The power of two

In my special topics class on Monday we talked about nationalism. The students were assigned this essay to read, and they weren't happy. It was "long" and "difficult" and, also, "boring" to read. This was not a new reaction, by any means. Students often react that way with this particular essay but I like to teach it anyway. Once I explain it, and once we get a good discussion of nationalism underway, they come around; walls are knocked down, barriers breached, and they leave with a little spring in their steps.

Well, maybe I'm making up that part.

We talked about "good" forms of nationalism and "bad" forms. We talked about how nationalism is the ultimate Janus-faced monster: one side can present as good and positive and truly beautiful to see, while the other side can just as quickly turn malevolent and ugly beyond belief. Nationalism can make people do wonderful and altruistic things, but it can also make people do unspeakable things, too. Racists and bigots and intolerant people can hide behind nationalism. Ignorance thrives in it, and feeds off of it, too. 

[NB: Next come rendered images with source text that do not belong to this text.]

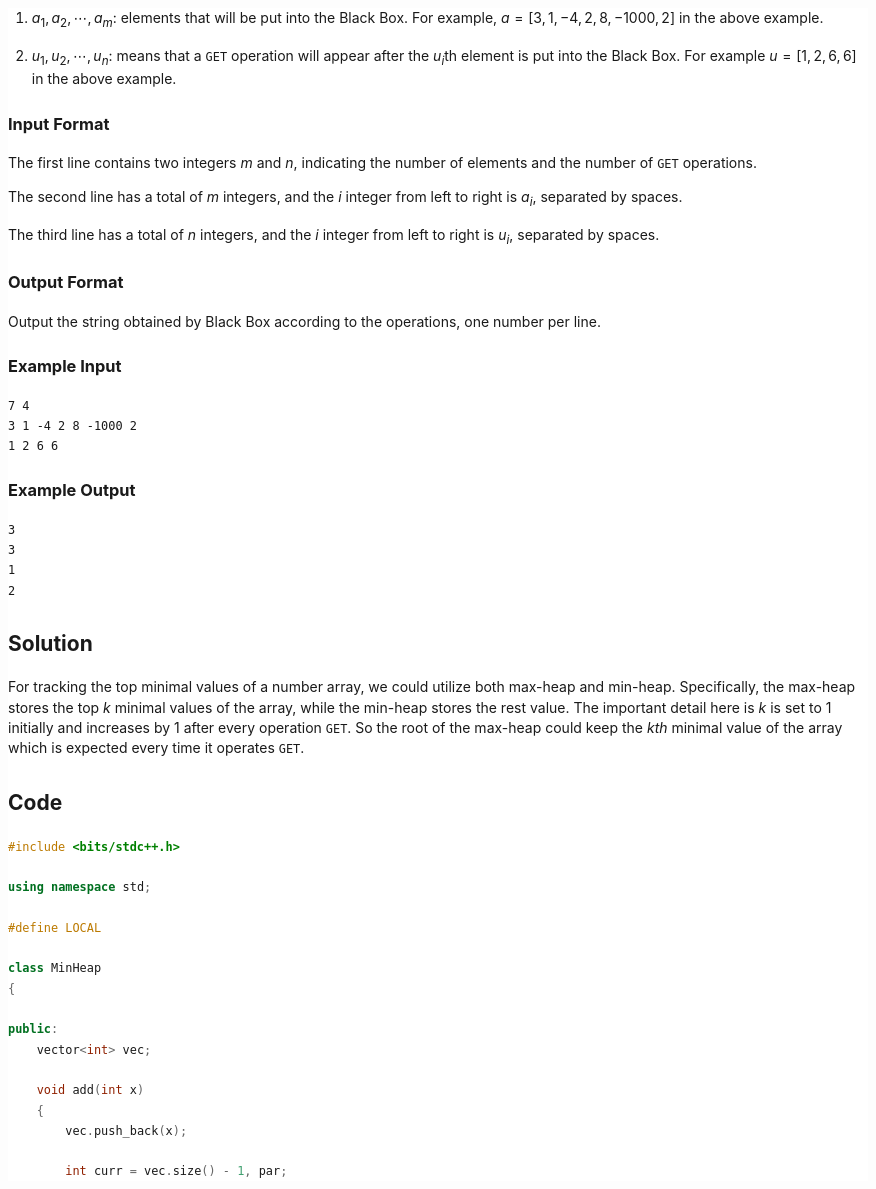 1. $a_1,a_2,\cdots,a_m$: elements that will be put into the Black Box. For example, $a=[3,1,-4,2,8,-1000,2]$ in the above example.

2. $u_1,u_2,\cdots,u_n$: means that a `GET` operation will appear after the $u_i$th element is put into the Black Box. For example $u=[1,2,6,6]$ in the above example.

### Input Format

The first line contains two integers $m$ and $n$, indicating the number of elements and the number of `GET` operations.

The second line has a total of $m$ integers, and the $i$ integer from left to right is $a_i$, separated by spaces.

The third line has a total of $n$ integers, and the $i$ integer from left to right is $u_i$, separated by spaces.

### Output Format

Output the string obtained by Black Box according to the operations, one number per line.

### Example Input

```
7 4
3 1 -4 2 8 -1000 2
1 2 6 6
```

### Example Output

```
3
3
1
2
```

## Solution

For tracking the top minimal values of a number array, we could utilize both max-heap and min-heap. Specifically, the max-heap stores the top $k$ minimal values of the array, while the min-heap stores the rest value. The important detail here is $k$ is set to $1$ initially and increases by $1$ after every operation `GET`. So the root of the max-heap could keep the $kth$ minimal value of the array which is expected every time it operates `GET`.

## Code

```cpp
#include <bits/stdc++.h>

using namespace std;

#define LOCAL

class MinHeap
{

public:
    vector<int> vec;

    void add(int x)
    {
        vec.push_back(x);

        int curr = vec.size() - 1, par;
```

My students listened, and nodded. 

"Like when you're at the state fair one night and some guy calls you 'Mexican' in that voice--you know that voice--and you just know what he means? Is that nationalism gone wrong?"

The student who asked isn't Mexican, actually, but a very light-skinned African American young lady. To some people, though, it doesn't really matter. They see difference as threatening; they react viscerally and robotically; often spouting off rhetoric  and uninformed (and ill-informed) ideas about the state of the economy and the job market, and who is responsible for the unemployment rate because, of course, someone else is always responsible and they are usually called them and those people but never their true names.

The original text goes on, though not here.